Case Report: Minimally invasive management of torsion in a giant ovarian cyst in an obese child: a single-port approach combined with extracorporeal cystectomy
Ying Yang, Yintong Wang, Jing Sun, Chuman Zhang, Yue Yang

TL;DR
A minimally invasive surgical approach successfully treated ovarian torsion in an obese child with a large ovarian cyst.
Contribution
A novel single-port laparoscopic technique combined with extracorporeal cystectomy is proposed for pediatric ovarian torsion.
Findings
The procedure achieved successful detorsion and cyst removal with minimal blood loss and rapid recovery.

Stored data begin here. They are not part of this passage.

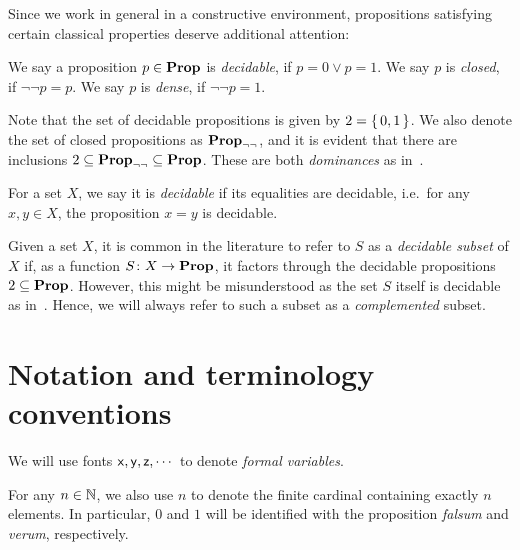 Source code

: Since we work in general in a constructive environment, propositions satisfying certain classical properties deserve additional attention:

\begin{definition}\label{def:propertiesofpropositions}
  We say a proposition $p \in \pp$ is \emph{decidable}, if $p = 0 \vee p = 1$. We say $p$ is \emph{closed}, if $\neg\neg p = p$. We say $p$ is \emph{dense}, if $\neg\neg p = 1$. 
\end{definition}

\begin{remark}
  Note that the set of decidable propositions is given by $2 = \set{0,1}$. We also denote the set of closed propositions as $\pp_{\dneg}$, and it is evident that there are inclusions $2 \subseteq \pp_{\dneg} \subseteq \pp$. These are both \emph{dominances} as in~.
\end{remark}

\begin{definition}\label{def:decidableset}
  For a set $X$, we say it is \emph{decidable} if its equalities are decidable, i.e.\ for any $x,y\in X$, the proposition $x = y$ is decidable.
\end{definition}

\begin{remark}\label{rem:complementedsubtype}
  Given a set $X$, it is common in the literature to refer to $S$ as a \emph{decidable subset} of $X$ if, as a function $S \colon X \to \pp$, it factors through the decidable propositions $2 \subseteq \pp$. However, this might be misunderstood as the set $S$ itself is decidable as in~. Hence, we will always refer to such a subset as a \emph{complemented} subset.
\end{remark}


\section{Notation and terminology conventions}\label{sec:notation}

We will use fonts $\ms x,\ms y,\ms z,\cdots$ to denote \emph{formal variables}.

For any $n\in\N$, we also use $n$ to denote the finite cardinal containing exactly $n$ elements. In particular, $0$ and $1$ will be identified with the proposition \emph{falsum} and \emph{verum}, respectively.

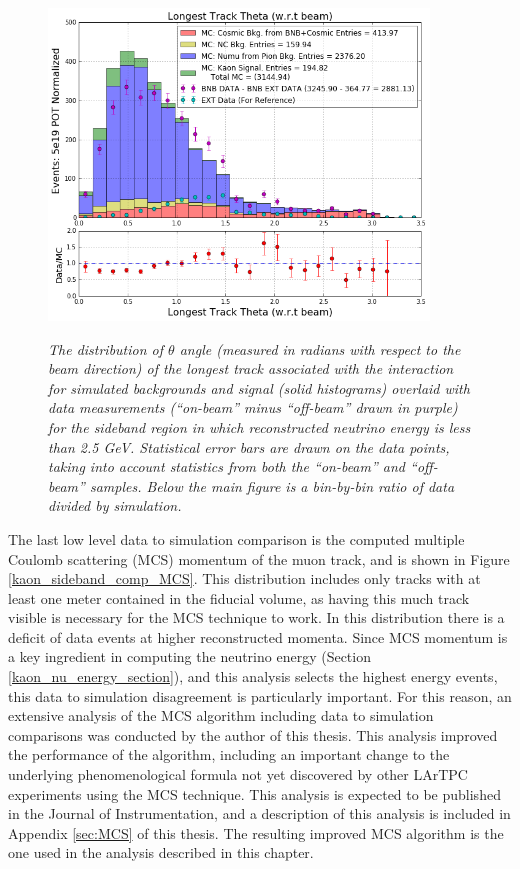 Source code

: \begin{figure}[ht!]
\centering
	\includegraphics[width=0.9\textwidth]{Figures/kaon_sideband_comp_theta.png} \\
\caption{\textit{The distribution of $\theta$ angle (measured in radians with respect to the beam direction) of the longest track associated with the interaction for simulated backgrounds and signal (solid histograms) overlaid with data measurements (``on-beam'' minus ``off-beam'' drawn in purple) for the sideband region in which reconstructed neutrino energy is less than 2.5 GeV. Statistical error bars are drawn on the data points, taking into account statistics from both the ``on-beam'' and ``off-beam'' samples. Below the main figure is a bin-by-bin ratio of data divided by simulation.}}\label{kaon_sideband_comp_theta}
\end{figure}

The last low level data to simulation comparison is the computed multiple Coulomb scattering (MCS) momentum of the muon track, and is shown in Figure \ref{kaon_sideband_comp_MCS}. This distribution includes only tracks with at least one meter contained in the fiducial volume, as having this much track visible is necessary for the MCS technique to work. In this distribution there is a deficit of data events at higher reconstructed momenta. Since MCS momentum is a key ingredient in computing the neutrino energy (Section \ref{kaon_nu_energy_section}), and this analysis selects the highest energy events, this data to simulation disagreement is particularly important. For this reason, an extensive analysis of the MCS algorithm including data to simulation comparisons was conducted by the author of this thesis. This analysis improved the performance of the algorithm, including an important change to the underlying phenomenological formula not yet discovered by other LArTPC experiments using the MCS technique. This analysis is expected to be published in the Journal of Instrumentation, and a description of this analysis is included in Appendix \ref{sec:MCS} of this thesis. The resulting improved MCS algorithm is the one used in the analysis described in this chapter.\\


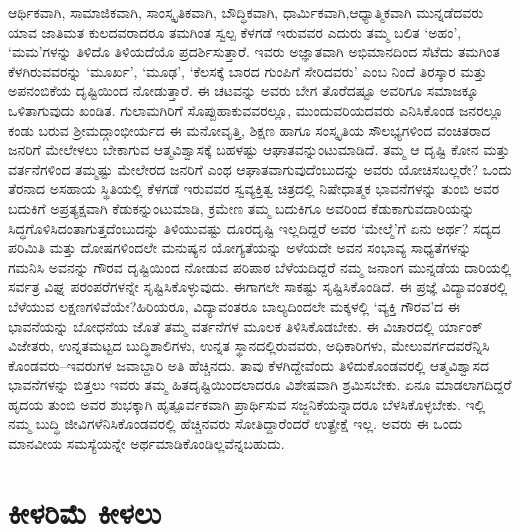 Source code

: ಆರ್ಥಿಕವಾಗಿ, ಸಾಮಾಜಿಕವಾಗಿ, ಸಾಂಸ್ಕೃತಿಕವಾಗಿ, ಬೌದ್ಧಿಕವಾಗಿ, ಧಾರ್ಮಿಕವಾಗಿ,\break ಆಧ್ಯಾತ್ಮಿಕವಾಗಿ ಮುನ್ನಡೆದವರು ಯಾವ ಜಾತಿಮತ ಕುಲದವರಾದರೂ ತಮಗಿಂತ ಸ್ವಲ್ಪ ಕೆಳಗಡೆ ಇರುವವರ ಎದುರು ತಮ್ಮ ಬಲಿತ ‘ಅಹಂ’, ‘ಮಮ’ಗಳನ್ನು ತಿಳಿದೊ ತಿಳಿಯದೆಯೊ ಪ್ರದರ್ಶಿಸು\-ತ್ತಾರೆ. ಇವರು ಅಜ್ಞಾತವಾಗಿ ಅಭಿಮಾನದಿಂದ ಸೆಟೆದು ತಮಗಿಂತ ಕೆಳಗಿರುವವರನ್ನು ‘ಮೂರ್ಖ’, ‘ಮೂಢ’, ‘ಕೆಲಸಕ್ಕೆ ಬಾರದ ಗುಂಪಿಗೆ ಸೇರಿದವರು’ ಎಂಬ ನಿಂದೆ ತಿರಸ್ಕಾರ ಮತ್ತು ಅಪನಂಬಿಕೆಯ ದೃಷ್ಟಿಯಿಂದ ನೋಡುತ್ತಾರೆ. ಈ ಚಟವನ್ನು ಅವರು ಬೇಗ ತೊರೆದಷ್ಟೂ ಅವರಿಗೂ ಸಮಾಜಕ್ಕೂ ಒಳಿತಾಗುವುದು ಖಂಡಿತ. ಗುಲಾಮಗಿರಿಗೆ ಸೊಪ್ಪುಹಾಕುವವರಲ್ಲೂ, ಮುಂದುವರಿಯದವರು ಎನಿಸಿಕೊಂಡ ಜನರಲ್ಲೂ ಕಂಡು ಬರುವ ಶ‍್ರೀಮದ್ಗಾಂಭೀರ್ಯದ ಈ ಮನೋವೃತ್ತಿ, ಶಿಕ್ಷಣ ಹಾಗೂ ಸಂಸ್ಕೃತಿಯ ಸೌಲಭ್ಯಗಳಿಂದ ವಂಚಿತರಾದ ಜನರಿಗೆ ಮೇಲೇಳಲು ಬೇಕಾಗುವ ಆತ್ಮ\-ವಿಶ್ವಾಸಕ್ಕೆ ಬಹಳಷ್ಟು ಆಘಾತವನ್ನುಂಟುಮಾಡಿದೆ. ತಮ್ಮ ಆ ದೃಷ್ಟಿ ಕೋನ ಮತ್ತು ವರ್ತನೆಗಳಿಂದ ತಮ್ಮಷ್ಟು ಮೇಲೇರದ ಜನರಿಗೆ ಎಂಥ ಆಘಾತವಾಗುವುದೆಂಬುದನ್ನು ಅವರು ಯೋಚಿಸಬಲ್ಲರೇ? ಒಂದು ತೆರನಾದ ಅಸಹಾಯ ಸ್ಥಿತಿಯಲ್ಲಿ ಕೆಳಗಡೆ ಇರುವವರ ಸ್ವವ್ಯಕ್ತಿತ್ವ ಚಿತ್ರದಲ್ಲಿ ನಿಷೇಧಾತ್ಮಕ ಭಾವನೆಗಳನ್ನು ತುಂಬಿ ಅವರ ಬದುಕಿಗೆ ಅಪ್ರತ್ಯಕ್ಷವಾಗಿ ಕೆಡುಕನ್ನುಂಟುಮಾಡಿ, ಕ್ರಮೇಣ ತಮ್ಮ ಬದುಕಿಗೂ ಅವರಿಂದ ಕೆಡುಕಾಗುವದಾರಿಯನ್ನು ಸಿದ್ಧಗೊಳಿಸಿದಂತಾಗುತ್ತದೆಂಬುದನ್ನು ತಿಳಿಯು\-ವಷ್ಟು ದೂರದೃಷ್ಟಿ ಇಲ್ಲದಿದ್ದರೆ ಅವರ ‘ಮೇಲ್ಮೆ’ಗೆ ಏನು ಅರ್ಥ? ಸದ್ಯದ ಪರಿಮಿತಿ ಮತ್ತು ದೋಷಗಳಿಂದಲೇ ಮನುಷ್ಯನ ಯೋಗ್ಯತೆಯನ್ನು ಅಳೆಯದೇ ಅವನ ಸಂಭಾವ್ಯ ಸಾಧ್ಯತೆಗಳನ್ನು ಗಮನಿಸಿ ಅವನನ್ನು ಗೌರವ ದೃಷ್ಟಿಯಿಂದ ನೋಡುವ ಪರಿಪಾಠ ಬೆಳೆಯದಿದ್ದರೆ ನಮ್ಮ ಜನಾಂಗ ಮುನ್ನಡೆಯ ದಾರಿಯಲ್ಲಿ ಸರ್ವತ್ರ ವಿಘ್ನ ಪರಂಪರೆಗಳನ್ನೇ ಸೃಷ್ಟಿಸಿಕೊಳ್ಳುವುದು. ಈಗಾಗಲೇ ಸಾಕಷ್ಟು ಸೃಷ್ಟಿಸಿಕೊಂಡಿದೆ. ಈ ಪ್ರಜ್ಞೆ ವಿದ್ಯಾವಂತರಲ್ಲಿ ಬೆಳೆಯುವ ಲಕ್ಷಣಗಳಿವೆಯೇ?\break ಹಿರಿಯರೂ, ವಿದ್ಯಾವಂತರೂ ಬಾಲ್ಯದಿಂದಲೇ ಮಕ್ಕಳಲ್ಲಿ ‘ವ್ಯಕ್ತಿ ಗೌರವ’ದ ಈ ಭಾವನೆಯನ್ನು ಬೋಧನೆಯ ಜೊತೆ ತಮ್ಮ ವರ್ತನೆಗಳ ಮೂಲಕ ತಿಳಿಸಿಕೊಡಬೇಕು. ಈ ವಿಚಾರದಲ್ಲಿ ರ್ಯಾಂಕ್ ವಿಜೇತರು, ಉನ್ನತಮಟ್ಟದ ಬುದ್ಧಿಶಾಲಿಗಳು, ಉನ್ನತ ಸ್ಥಾನದಲ್ಲಿರುವವರು, ಅಧಿಕಾರಿಗಳು, ಮೇಲುವರ್ಗದವರೆನ್ನಿಸಿ ಕೊಂಡವರು–ಇವರುಗಳ ಜವಾಬ್ದಾರಿ ಅತಿ ಹೆಚ್ಚಿನದು. ತಾವು ಕೆಳಗಿದ್ದೇವೆಂದು ತಿಳಿದುಕೊಂಡವರಲ್ಲಿ ಆತ್ಮವಿಶ್ವಾಸದ ಭಾವನೆಗಳನ್ನು ಬಿತ್ತಲು ಇವರು ತಮ್ಮ ಹಿತದೃಷ್ಟಿ\-ಯಿಂದಲಾದರೂ ವಿಶೇಷವಾಗಿ ಶ್ರಮಿಸಬೇಕು. ಏನೂ ಮಾಡಲಾಗದಿದ್ದರೆ ಹೃದಯ ತುಂಬಿ ಅವರ ಶುಭಕ್ಕಾಗಿ ಹೃತ್ಪೂರ್ವಕವಾಗಿ ಪ್ರಾರ್ಥಿಸುವ ಸಜ್ಜನಿಕೆಯನ್ನಾದರೂ ಬೆಳಸಿಕೊಳ್ಳಬೇಕು. ಇಲ್ಲಿ ನಮ್ಮ ಬುದ್ಧಿ ಜೀವಿಗಳೆನಿಸಿಕೊಂಡವರಲ್ಲಿ ಹೆಚ್ಚಿನವರು ಸೋತಿದ್ದಾರೆಂದರೆ ಉತ್ಪ್ರೇಕ್ಷೆ ಇಲ್ಲ. ಅವರು ಈ ಒಂದು ಮಾನವೀಯ ಸಮಸ್ಯೆಯನ್ನೇ ಅರ್ಥಮಾಡಿಕೊಂಡಿಲ್ಲವೆನ್ನಬಹುದು.


\section*{ಕೀಳರಿಮೆ ಕೀಳಲು}


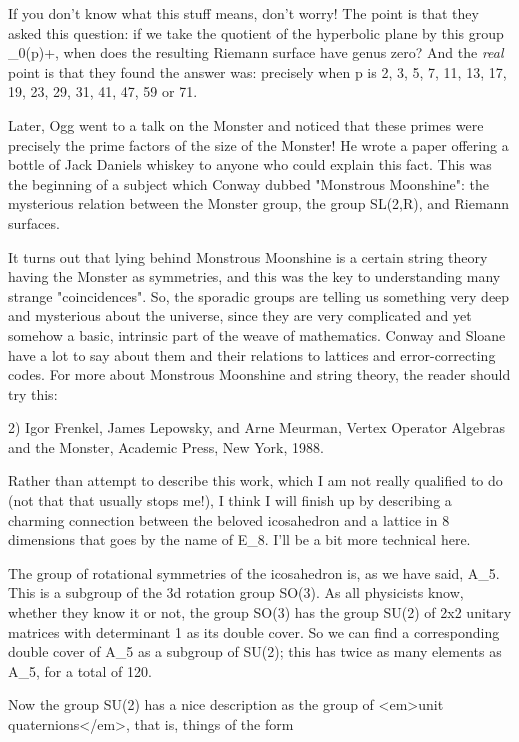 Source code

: If you don't know what this stuff means, don't worry! 
The point is that they asked this question: if we take the quotient of the 
hyperbolic plane by this group \Gamma _{0}(p)+, when does the resulting
Riemann surface have genus zero?  And the \emph{real} point
is that they found the answer was: precisely when p is 2, 3, 5, 7, 
11, 13, 17, 19, 23, 29, 31, 41, 47, 59 or 71. 

Later, Ogg went to a talk on the Monster and noticed that these
primes were precisely the prime factors of the size of the Monster!
He wrote a paper offering a bottle of Jack Daniels whiskey to 
anyone who could explain this fact.  This was the beginning of a 
subject which Conway dubbed "Monstrous Moonshine": 
the mysterious relation between the Monster group, the group 
SL(2,R), and Riemann surfaces.  

It turns out that lying behind Monstrous Moonshine is a certain
string theory having the Monster as symmetries, and this was
the key to understanding many strange "coincidences". 
So, the sporadic groups are telling us something very deep and
mysterious about the universe, since they are very complicated and yet
somehow a basic, intrinsic part of the weave of mathematics.  Conway
and Sloane have a lot to say about them and their relations to lattices
and error-correcting codes.   For more about Monstrous Moonshine
and string theory, the reader should try this:

2) Igor Frenkel, James Lepowsky, and Arne Meurman, Vertex Operator
Algebras and the Monster, Academic Press, New York, 1988.

Rather than attempt to describe this work, which I am not really
qualified to do (not that that usually stops me!), I think I will finish
up by describing a charming connection between the beloved icosahedron
and a lattice in 8 dimensions that goes by the name of E_{8}.
I'll be a bit more technical here.


The group of rotational symmetries of the icosahedron is, as we have
said, A_{5}.  This is a subgroup of the 3d rotation group SO(3).
As all physicists know, whether they know it or not, the group SO(3) has
the group SU(2) of 2x2 unitary matrices with determinant 1 as its double
cover.  So we can find a corresponding double cover of A_{5} 
as a subgroup
of SU(2); this has twice as many elements as A_{5}, for a total of 120.

Now the group SU(2) has a nice description as the group of <em>unit
quaternions</em>, that is, things of the form
 
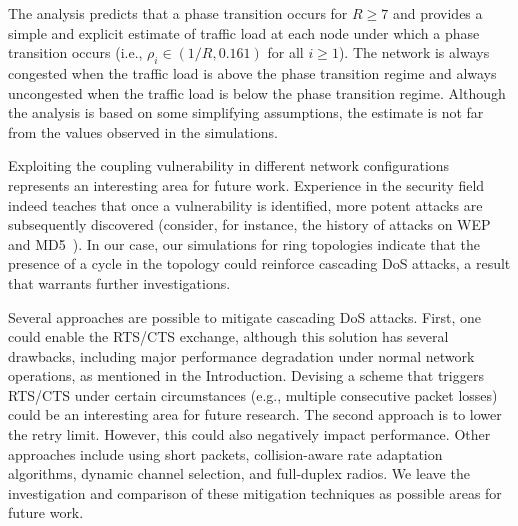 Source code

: \documentclass{IEEEtran}
\begin{document}
The analysis predicts that a phase transition occurs for $R \geq 7$ and provides a simple and explicit estimate of traffic load at each node under
which a phase transition occurs  (i.e., $\rho_i \in (1/R, 0.161)$ for all $i \geq  1$). The network is always congested when the traffic load is
above the phase transition regime and always uncongested when the traffic load is below the phase transition regime. Although the analysis is based
on some simplifying assumptions, the estimate is not far from the values observed in the simulations.



Exploiting the coupling vulnerability in different network configurations represents an interesting area for future work.
Experience in the security field indeed teaches that once a vulnerability is identified, more  potent attacks are subsequently discovered
(consider,
for instance, the history of attacks on WEP~\cite{tews2007breaking} and MD5~\cite{black2006study}). In our case, our simulations for ring topologies
indicate that the presence of a cycle in the topology could reinforce cascading DoS attacks, a result that warrants further investigations.

Several approaches are possible to mitigate cascading DoS attacks. First, one could enable the RTS/CTS exchange, although this solution has several
drawbacks, including major performance degradation under normal network operations, as mentioned in the Introduction. Devising a scheme that triggers RTS/CTS under certain circumstances (e.g., multiple consecutive packet losses) could be an interesting area for future research.
The second approach is to
lower the retry limit. However, this could also negatively impact performance. Other approaches include using short packets, collision-aware rate
adaptation algorithms, dynamic channel selection, and full-duplex radios. We leave the investigation and comparison of these
mitigation techniques as possible areas for future work.










\end{document}
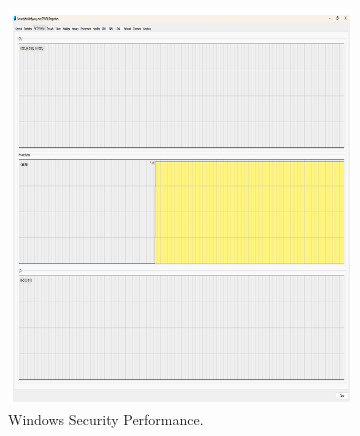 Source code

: \documentclass[11pt]{article}
\begin{document}
	\begin{figure}[H]
		\centering
		\begin{subfigure}{0.48\linewidth}
			\centering
			\includegraphics[width=\linewidth]{Pictures/perf_winsecurity.png} %
			\caption{Windows Security Performance.}
			\label{fig:perf_winsec}
		\end{subfigure}
		\hfill
		\begin{subfigure}{0.48\linewidth}
			\centering

\end{subfigure}
\end{figure}
\end{document}
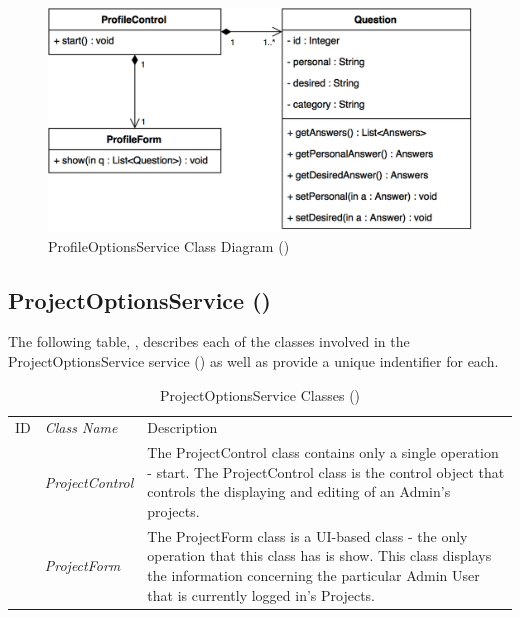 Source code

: \documentclass[12pt,letterpaper]{article}
\begin{document}
\begin{figure}[H]
	\centering{}
	\includegraphics[scale=0.33]{imgs/d3/interfaces/profile-options.png}
	\caption{ProfileOptionsService Class Diagram ()}
\end{figure}

\subsection{ProjectOptionsService ()}

The following table, , describes each of the classes involved in the ProjectOptionsService service () as well as provide a unique indentifier for each.

\begin{table}[H]
	\caption{ProjectOptionsService Classes ()} 
	\begin{tabu} to 
	    \tableheader{}ID & Class Name & Description \\
		 & ProjectControl & The ProjectControl class contains only a single operation - start. The ProjectControl class is the control object that controls the displaying and editing of an Admin's projects.\\
		 & ProjectForm & The ProjectForm class is a UI-based class - the only operation that this class has is show. This class displays the information concerning the particular Admin User that is currently logged in's Projects.\\
	\end{tabu}
\end{table}
\end{document}
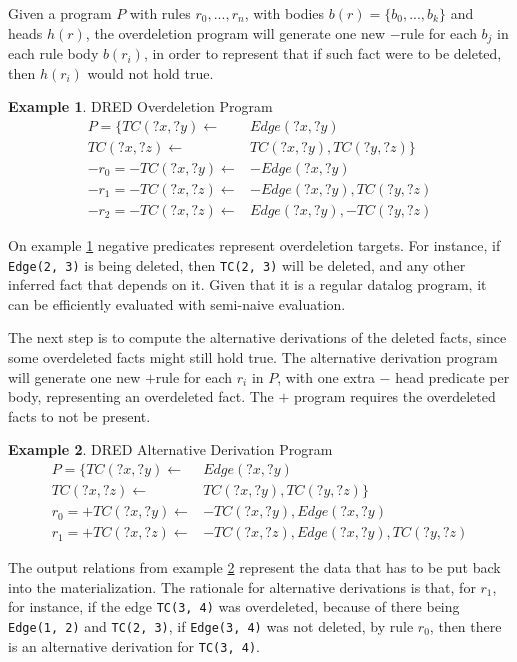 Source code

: \documentclass[sigconf,screen,review=false,natbib]{acmart}
\theoremstyle{definition}
\newtheorem{exmp}{Example}[section]
\begin{document}
Given a program $P$ with rules $r_0, ..., r_n$, with bodies $b(r) = \{b_0, ..., b_k\}$ and heads $h(r)$, the
overdeletion program will generate one new $-$rule for each $b_j$ in each rule body $b(r_i)$, in order to represent
that if such fact were to be deleted, then $h(r_i)$ would not hold true.
\begin{exmp}{DRED Overdeletion Program}
	\begin{align*}
		P = \{TC(?x, ?y) \leftarrow   & Edge(?x, ?y)              \\
		TC(?x, ?z) \leftarrow         & TC(?x, ?y), TC(?y, ?z) \} \\
		-r_0 = -TC(?x, ?y) \leftarrow & -Edge(?x, ?y)             \\
		-r_1 = -TC(?x, ?z) \leftarrow & -Edge(?x, ?y), TC(?y, ?z) \\
		-r_2 = -TC(?x, ?z) \leftarrow & Edge(?x, ?y), -TC(?y, ?z)
	\end{align*}
	\label{ex6}
\end{exmp}
On example \ref{ex6} negative predicates represent overdeletion targets. For instance, if \verb|Edge(2, 3)| is
being deleted, then \verb|TC(2, 3)| will be deleted, and any other inferred fact that depends on it. Given that
it is a regular datalog program, it can be efficiently evaluated with semi-naive evaluation.

The next step is to compute the alternative derivations of the deleted facts, since some overdeleted facts might
still hold true. The alternative derivation program will generate one new $+$rule for each $r_i$ in $P$, with
one extra $-$ head predicate per body, representing an overdeleted fact. The $+$ program requires the overdeleted
facts to not be present.
\begin{exmp}{DRED Alternative Derivation Program}
	\begin{align*}
		P = \{TC(?x, ?y) \leftarrow  & Edge(?x, ?y)                          \\
		TC(?x, ?z) \leftarrow        & TC(?x, ?y), TC(?y, ?z) \}             \\
		r_0 = +TC(?x, ?y) \leftarrow & -TC(?x, ?y), Edge(?x, ?y)             \\
		r_1 = +TC(?x, ?z) \leftarrow & -TC(?x, ?z), Edge(?x, ?y), TC(?y, ?z)
	\end{align*}
	\label{ex7}
\end{exmp}
The output relations from example \ref{ex7} represent the data that has to be put back into the materialization.
The rationale for alternative derivations is that, for $r_1$, for instance, if the edge \verb|TC(3, 4)| was
overdeleted, because of there being \verb|Edge(1, 2)| and \verb|TC(2, 3)|, if \verb|Edge(3, 4)| was not deleted, by
rule $r_0$, then there is an alternative derivation for \verb|TC(3, 4)|.
\end{document}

Postoperative transaminase levels normalized, indicating reduced hepatic stress.
Histopathology confirmed a benign ovarian follicular cyst with mild granulosa cell hyperplasia.
Abstract
Ovarian torsion in children is most commonly associated with benign cystic lesions. The surgical objective is to achieve early detorsion while maximizing ovarian function preservation. We report a case of an 11-year-and-8-month-old obese girl who had not yet reached menarche. She presented with persistent right lower abdominal pain lasting 40 h. Ultrasound revealed a large right-sided cystic mass with a “whirlpool sign” and an O-RADS 2 classification. CT imaging demonstrated a sizable pelvic cystic lesion with minimal fluid accumulation. Upon admission, ALT and AST levels were 278 and 122 U/L, respectively. Following a multidisciplinary evaluation, a perioperative management plan was devised, focusing on minimizing hepatic metabolic burden. Single-port laparoscopic surgery via the umbilicus confirmed 540° torsion of the right adnexal pedicle. After detorsion, an external ovarian…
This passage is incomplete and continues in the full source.